When do Trillium bloom in the Traverse City/Grayling area and north of there? The wife would like to get some good photos.


----------



## CAPT HEAVY (Nov 4, 2002)

Cooper, If Im not mistaken they will showing themselves the last weekend of May here in NE MI. The way this year is going it might be July, tired of the cold!


----------



## Oldgrandman (Nov 16, 2004)

They are usually in full bloom up North (NLP) by the first or second week in May and last a while. It could be later over the bridge but I frequent the areas you described yearly, and often. But some areas may vary in timing.
I do believe it may well be later up there this year. I transplanted some from some private stock last year and hope to bet em going in my yard this year. Nothing here yet.


----------



## CAPT HEAVY (Nov 4, 2002)

Those Morels in your avatar look tasty!


----------



## Oldgrandman (Nov 16, 2004)

CAPT HEAVY said:


> Those Morels in your avatar look tasty!


Yummy as #&!!


----------



## Talkeetna (Apr 11, 2009)

We see em in the woods' off the Old Indian Trail in Honor around the 1st week of May! The trilium is a love-ly flower! 
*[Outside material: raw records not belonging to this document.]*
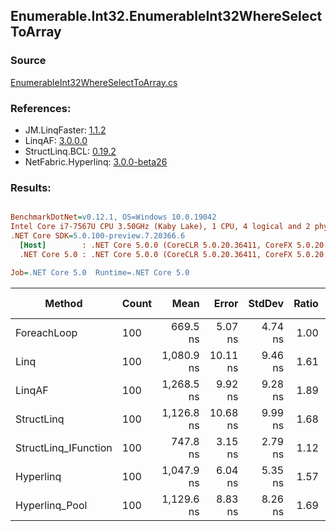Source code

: ﻿## Enumerable.Int32.EnumerableInt32WhereSelectToArray

### Source
[EnumerableInt32WhereSelectToArray.cs](../LinqBenchmarks/Enumerable/Int32/EnumerableInt32WhereSelectToArray.cs)

### References:
- JM.LinqFaster: [1.1.2](https://www.nuget.org/packages/JM.LinqFaster/1.1.2)
- LinqAF: [3.0.0.0](https://www.nuget.org/packages/LinqAF/3.0.0.0)
- StructLinq.BCL: [0.19.2](https://www.nuget.org/packages/StructLinq.BCL/0.19.2)
- NetFabric.Hyperlinq: [3.0.0-beta26](https://www.nuget.org/packages/NetFabric.Hyperlinq/3.0.0-beta26)

### Results:
``` ini

BenchmarkDotNet=v0.12.1, OS=Windows 10.0.19042
Intel Core i7-7567U CPU 3.50GHz (Kaby Lake), 1 CPU, 4 logical and 2 physical cores
.NET Core SDK=5.0.100-preview.7.20366.6
  [Host]        : .NET Core 5.0.0 (CoreCLR 5.0.20.36411, CoreFX 5.0.20.36411), X64 RyuJIT
  .NET Core 5.0 : .NET Core 5.0.0 (CoreCLR 5.0.20.36411, CoreFX 5.0.20.36411), X64 RyuJIT

Job=.NET Core 5.0  Runtime=.NET Core 5.0  

```
|               Method | Count |       Mean |    Error |  StdDev | Ratio | RatioSD |  Gen 0 | Gen 1 | Gen 2 | Allocated |
|--------------------- |------ |-----------:|---------:|--------:|------:|--------:|-------:|------:|------:|----------:|
|          ForeachLoop |   100 |   669.5 ns |  5.07 ns | 4.74 ns |  1.00 |    0.00 | 0.4358 |     - |     - |     912 B |
|                 Linq |   100 | 1,080.9 ns | 10.11 ns | 9.46 ns |  1.61 |    0.02 | 0.3967 |     - |     - |     832 B |
|               LinqAF |   100 | 1,268.5 ns |  9.92 ns | 9.28 ns |  1.89 |    0.01 | 0.4177 |     - |     - |     880 B |
|           StructLinq |   100 | 1,126.8 ns | 10.68 ns | 9.99 ns |  1.68 |    0.02 | 0.1678 |     - |     - |     352 B |
| StructLinq_IFunction |   100 |   747.8 ns |  3.15 ns | 2.79 ns |  1.12 |    0.01 | 0.1259 |     - |     - |     264 B |
|            Hyperlinq |   100 | 1,047.9 ns |  6.04 ns | 5.35 ns |  1.57 |    0.02 | 0.1259 |     - |     - |     264 B |
|       Hyperlinq_Pool |   100 | 1,129.6 ns |  8.83 ns | 8.26 ns |  1.69 |    0.02 | 0.0458 |     - |     - |      96 B |
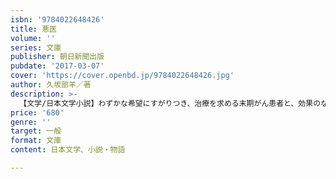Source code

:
 ```yaml
---
isbn: '9784022648426'
title: 悪医
volume: ''
series: 文庫
publisher: 朝日新聞出版
pubdate: '2017-03-07'
cover: 'https://cover.openbd.jp/9784022648426.jpg'
author: 久坂部羊／著
description: >-
  【文学/日本文学小説】わずかな希望にすがりつき、治療を求める末期がん患者と、効果のない治療で患者を苦しめたくないと悩む若き外科医。現役の医師でもある著者が「悪い医者とは？」をテーマに真摯に取り組み、第３回日本医療小説大賞を受賞した感動の医療長編。
price: '680'
genre: ''
target: 一般
format: 文庫
content: 日本文学、小説・物語

---
```

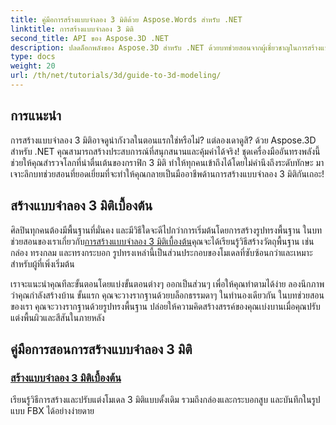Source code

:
 ```yaml
---
title: คู่มือการสร้างแบบจำลอง 3 มิติด้วย Aspose.Words สำหรับ .NET
linktitle: การสร้างแบบจำลอง 3 มิติ
second_title: API ของ Aspose.3D .NET
description: ปลดล็อกพลังของ Aspose.3D สำหรับ .NET ด้วยบทช่วยสอนจากผู้เชี่ยวชาญในการสร้างแบบจำลอง 3 มิติ เริ่มต้นฝึกฝนทักษะการออกแบบ 3 มิติของคุณ
type: docs
weight: 20
url: /th/net/tutorials/3d/guide-to-3d-modeling/
---
```

## การแนะนำ

การสร้างแบบจำลอง 3 มิติอาจดูน่ากังวลในตอนแรกใช่หรือไม่? แต่ลองเดาดูสิ? ด้วย Aspose.3D สำหรับ .NET คุณสามารถสร้างประสบการณ์ที่สนุกสนานและคุ้มค่าได้จริง! ชุดเครื่องมืออันทรงพลังนี้ช่วยให้คุณสำรวจโลกที่น่าตื่นเต้นของกราฟิก 3 มิติ ทำให้ทุกคนเข้าถึงได้โดยไม่คำนึงถึงระดับทักษะ มาเจาะลึกบทช่วยสอนที่ยอดเยี่ยมที่จะทำให้คุณกลายเป็นมืออาชีพด้านการสร้างแบบจำลอง 3 มิติกันเถอะ!

## สร้างแบบจำลอง 3 มิติเบื้องต้น

 ศิลปินทุกคนต้องมีพื้นฐานที่มั่นคง และมีวิธีใดจะดีไปกว่าการเริ่มต้นโดยการสร้างรูปทรงพื้นฐาน ในบทช่วยสอนของเราเกี่ยวกับ[การสร้างแบบจำลอง 3 มิติเบื้องต้น](./create-primitive-3d-modeling/)คุณจะได้เรียนรู้วิธีสร้างวัตถุพื้นฐาน เช่น กล่อง ทรงกลม และทรงกระบอก รูปทรงเหล่านี้เป็นส่วนประกอบของโมเดลที่ซับซ้อนกว่าและเหมาะสำหรับผู้ที่เพิ่งเริ่มต้น

เราจะแนะนำคุณทีละขั้นตอนโดยแบ่งขั้นตอนต่างๆ ออกเป็นส่วนๆ เพื่อให้คุณทำตามได้ง่าย ลองนึกภาพว่าคุณกำลังสร้างบ้าน ขั้นแรก คุณจะวางรากฐานด้วยบล็อกธรรมดาๆ ในทำนองเดียวกัน ในบทช่วยสอนของเรา คุณจะวางรากฐานด้วยรูปทรงพื้นฐาน ปล่อยให้ความคิดสร้างสรรค์ของคุณเบ่งบานเมื่อคุณปรับแต่งพื้นผิวและสีสันในภายหลัง 

## คู่มือการสอนการสร้างแบบจำลอง 3 มิติ
### [สร้างแบบจำลอง 3 มิติเบื้องต้น](./create-primitive-3d-modeling/)
เรียนรู้วิธีการสร้างและปรับแต่งโมเดล 3 มิติแบบดั้งเดิม รวมถึงกล่องและกระบอกสูบ และบันทึกในรูปแบบ FBX ได้อย่างง่ายดาย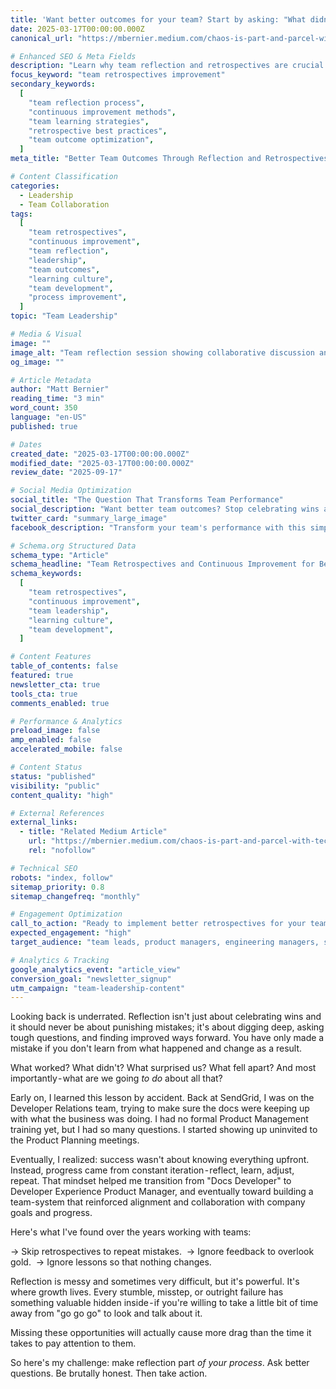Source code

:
 ```yaml
---
title: 'Want better outcomes for your team? Start by asking: "What didn''t work? And what will we do about that?"'
date: 2025-03-17T00:00:00.000Z
canonical_url: "https://mbernier.medium.com/chaos-is-part-and-parcel-with-tech-5965d67aabef"

# Enhanced SEO & Meta Fields
description: "Learn why team reflection and retrospectives are crucial for better outcomes. Discover how asking tough questions about failures and implementing changes drives continuous improvement and team growth."
focus_keyword: "team retrospectives improvement"
secondary_keywords:
  [
    "team reflection process",
    "continuous improvement methods",
    "team learning strategies",
    "retrospective best practices",
    "team outcome optimization",
  ]
meta_title: "Better Team Outcomes Through Reflection and Retrospectives"

# Content Classification
categories:
  - Leadership
  - Team Collaboration
tags:
  [
    "team retrospectives",
    "continuous improvement",
    "team reflection",
    "leadership",
    "team outcomes",
    "learning culture",
    "team development",
    "process improvement",
  ]
topic: "Team Leadership"

# Media & Visual
image: ""
image_alt: "Team reflection session showing collaborative discussion and learning from experiences"
og_image: ""

# Article Metadata
author: "Matt Bernier"
reading_time: "3 min"
word_count: 350
language: "en-US"
published: true

# Dates
created_date: "2025-03-17T00:00:00.000Z"
modified_date: "2025-03-17T00:00:00.000Z"
review_date: "2025-09-17"

# Social Media Optimization
social_title: "The Question That Transforms Team Performance"
social_description: "Want better team outcomes? Stop celebrating wins and start asking: 'What didn't work? And what will we do about that?' Here's why reflection beats reaction."
twitter_card: "summary_large_image"
facebook_description: "Transform your team's performance with this simple but powerful approach to retrospectives and continuous improvement. Learn from a SendGrid Product Manager's journey."

# Schema.org Structured Data
schema_type: "Article"
schema_headline: "Team Retrospectives and Continuous Improvement for Better Outcomes"
schema_keywords:
  [
    "team retrospectives",
    "continuous improvement",
    "team leadership",
    "learning culture",
    "team development",
  ]

# Content Features
table_of_contents: false
featured: true
newsletter_cta: true
tools_cta: true
comments_enabled: true

# Performance & Analytics
preload_image: false
amp_enabled: false
accelerated_mobile: false

# Content Status
status: "published"
visibility: "public"
content_quality: "high"

# External References
external_links:
  - title: "Related Medium Article"
    url: "https://mbernier.medium.com/chaos-is-part-and-parcel-with-tech-5965d67aabef"
    rel: "nofollow"

# Technical SEO
robots: "index, follow"
sitemap_priority: 0.8
sitemap_changefreq: "monthly"

# Engagement Optimization
call_to_action: "Ready to implement better retrospectives for your team?"
expected_engagement: "high"
target_audience: "team leads, product managers, engineering managers, startup founders"

# Analytics & Tracking
google_analytics_event: "article_view"
conversion_goal: "newsletter_signup"
utm_campaign: "team-leadership-content"
---
```


Looking back is underrated. Reflection isn't just about celebrating wins and it should never be about punishing mistakes; it's about digging deep, asking tough questions, and finding improved ways forward. You have only made a mistake if you don't learn from what happened and change as a result.

What worked? What didn't? What surprised us? What fell apart? And most importantly - what are we going _to do_ about all that?

Early on, I learned this lesson by accident. Back at SendGrid, I was on the Developer Relations team, trying to make sure the docs were keeping up with what the business was doing. I had no formal Product Management training yet, but I had so many questions. I started showing up uninvited to the Product Planning meetings.

Eventually, I realized: success wasn't about knowing everything upfront. Instead, progress came from constant iteration - reflect, learn, adjust, repeat. That mindset helped me transition from "Docs Developer" to Developer Experience Product Manager, and eventually toward building a team-system that reinforced alignment and collaboration with company goals and progress.

Here's what I've found over the years working with teams:

→ Skip retrospectives to repeat mistakes. 
→ Ignore feedback to overlook gold. 
→ Ignore lessons so that nothing changes.

Reflection is messy and sometimes very difficult, but it's powerful. It's where growth lives. Every stumble, misstep, or outright failure has something valuable hidden inside - if you're willing to take a little bit of time away from "go go go" to look and talk about it.

Missing these opportunities will actually cause more drag than the time it takes to pay attention to them.

So here's my challenge: make reflection part _of your process_. Ask better questions. Be brutally honest. Then take action.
Be care-ful, I got a TICK walking throug their last MAY! They left the dog a-lone and I got one on my neck!:yikes:


----------



## cooper14 (Oct 22, 2008)

Thanks for the info.


----------



## cooper14 (Oct 22, 2008)

I've seen some blooming in the Flint area. How about north of here?


----------



## Rencoho (Oct 18, 2000)

Was up at my camp near Mesick this past weekend and trilliums were in full bloom.


----------



## Fishndude (Feb 22, 2003)

Mine are blooming in the Detroit area, and I saw some blooming near Oscoda 10 days ago.


----------



## Molson (Apr 18, 2003)

they broke ground in the Au Sable River area this past week


----------



## Northbay (Jun 25, 2002)

Wife and I went for a ride on Sunday and saw them all over around Mackinaw City.


----------



## Oldgrandman (Nov 16, 2004)

My transplants came up, one flowered and one did not. Got some more from a friends place to plant.


----------



## RoadKillCafe (Sep 24, 2007)

They're all over the woods around my house.


----------



## Gina Fox (Nov 4, 2007)

cooper14 said:


> When do Trillium bloom in the Traverse City/Grayling area and north of there? The wife would like to get some good photos.


I saw some last weekend in the NWLP


----------